If you want to learn how the Art of Creative Business Storytelling Can Help You Build Reputation and Recognition read this post.

“To be nobody-but-yourself — in a world which is doing its best, night and day, to make you everybody else — means to fight the hardest battle which any human being can fight.” E.E. Cummings
Societies, companies and families need leaders and leadership. Sometimes one person leads, sometimes more. People want connection and growth and something new. They want change. Steve Job’s leadership provided change. He’s given this society a lever to dramatically alter the way business is done in their industry. Along the way, he’s found his passion (and grown his company).
Your personal brand is just an extension of your brand. In order to survive in this competitive marketplace, having a personal brand is just as important as having a brand. By building your personal brand and your company at the same time, it can help to increase sales and get your name out there as a leader in your industry.
#1. Be Remarkable
“Being Remarkable is the best way to attract Attention.
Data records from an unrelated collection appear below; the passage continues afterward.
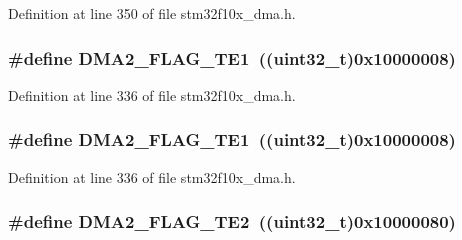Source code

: Definition at line 350 of file stm32f10x\+\_\+dma.\+h.

\subsubsection[{\texorpdfstring{D\+M\+A2\+\_\+\+F\+L\+A\+G\+\_\+\+T\+E1}{DMA2_FLAG_TE1}}]{\setlength{\rightskip}{0pt plus 5cm}\#define D\+M\+A2\+\_\+\+F\+L\+A\+G\+\_\+\+T\+E1~(({\bf uint32\+\_\+t})0x10000008)}\hypertarget{group___d_m_a__flags__definition_ga415793b309369076a9d797ad0757a9c1}{}\label{group___d_m_a__flags__definition_ga415793b309369076a9d797ad0757a9c1}


Definition at line 336 of file stm32f10x\+\_\+dma.\+h.

\subsubsection[{\texorpdfstring{D\+M\+A2\+\_\+\+F\+L\+A\+G\+\_\+\+T\+E1}{DMA2_FLAG_TE1}}]{\setlength{\rightskip}{0pt plus 5cm}\#define D\+M\+A2\+\_\+\+F\+L\+A\+G\+\_\+\+T\+E1~(({\bf uint32\+\_\+t})0x10000008)}\hypertarget{group___d_m_a__flags__definition_ga415793b309369076a9d797ad0757a9c1}{}\label{group___d_m_a__flags__definition_ga415793b309369076a9d797ad0757a9c1}


Definition at line 336 of file stm32f10x\+\_\+dma.\+h.

\subsubsection[{\texorpdfstring{D\+M\+A2\+\_\+\+F\+L\+A\+G\+\_\+\+T\+E2}{DMA2_FLAG_TE2}}]{\setlength{\rightskip}{0pt plus 5cm}\#define D\+M\+A2\+\_\+\+F\+L\+A\+G\+\_\+\+T\+E2~(({\bf uint32\+\_\+t})0x10000080)}\hypertarget{group___d_m_a__flags__definition_ga3d396b14851e789ad549126da55b7f3f}{}\label{group___d_m_a__flags__definition_ga3d396b14851e789ad549126da55b7f3f}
In the classic marketing book Purple Cow, Seth Godin uses a wonderful metaphor to illustrate this principle. A field full of brown cows is boring. A purple cow violates the viewer’s expectations, which naturally attracts Attention and interest.”
However, even the most Remarkable object of attention gets boring over time. Human attention requires novelty to sustain itself. Continue to offer something new, and people will pay attention to what you have to offer.
This means that you must challenge yourself, if successful new products are the ones that stand out, and most people desire not to stand out, you’re set! So it seems that we face two choices: to be invisible, anonymous, uncriticized, and safe, or to take a chance at greatness, uniqueness, and the expose our actions values.
All interesting characters have flaws, they are like you and me. We’ve been raised with a false belief: We mistakenly believe that criticism leads to failure. From the time we get to school, we’re taught that being noticed is almost always bad.
Change your false belief with a new story. Every hero makes mistakes, but this doesn't prevent her of being active in following her dreams and goals.
#2. Be Authentic
With the growing emergence of social media and social profiles, having a strong online image is paramount to increasing sales and pushing your business to new heights.
People want to know who they are doing business with, which is why having a personal brand is so important, but you also need to make sure that you do it right.
The last thing you want to do is have customers turned away because you have built your personal brand in all the wrong ways.
When it comes to building your personal brand, it really is about truth and authenticity.
Stories that work
To be successful, each and every story in your Personal Story Brand must demonstrate two things:
authenticity and purpose.
Like for example my purpose is to help companies transform their customers' lives by using the power of creative business storytelling.
#3. Learn from Your Mistakes
In order to create a MEANINGFUL Personal BRAND you have to grow and learn constantly.
Havas Media defines meaningful brands as those that inspire the thought "This brand improves my life".
This sense of enhancement envelops both the consumer and the brand in an aura of well-being.
While the two are correlated, a person’s sense of well-being versus ill-being depends on the moral emotions moved by the values of right/wrong, fair/unfair, loyalty/betrayal, and justice/injustice at play in his life.
If you don't make mistakes there is something wrong, either you are not honest or you're not active.
Sharing flaws is critical to gaining rapport. No one cares about Superman until we introduce kryptonite.
He’s an uninteresting character until he has flaws and weaknesses, and the same is true of any hero. Sometimes it’s scary to share these flaws in your stories, but they are the key to building rapport.
Everyone is flawed in their own interesting and individual ways. Our flaws make us who we are, helping to define our character. But our flaws also impair our ability to control the world. They harm us. The problem is, in fiction and in life, changing who we are is hard.
Correcting our flaws means, first of all, managing the task of actually seeing them. When challenged, we often respond by refusing to accept our flaws exist at all. People accuse us of being ‘in denial’. Of course we are: we literally can’t see them. When we can see them, they all too often appear not as flaws at all, but as virtues. The mythologist Joseph Campbell identified a common plot moment in which protagonists ‘refuse the call’ of the story.
This is often why. Identifying and accepting our flaws, and then changing who we are, means breaking down the very structure of our reality before rebuilding it in a new and improved form. This is not easy. It’s painful and disturbing. We’ll often fight with all we have to resist this kind of profound change. This is why we call those who manage it ‘heroes’.
Conclusion
By sharing your authentic personal brand story with your customers you will become a hero who through constant action/reaction, mistakes and learning, will change and transform until the final realization of who you really are.
This constant chain of action/reaction will provide your customers with infinite new information about who you are, your brand, your values and your mission and purpose.
How many brands have this kind of leaders now?
Not so many, because those who have are extremely successful well known to the general public.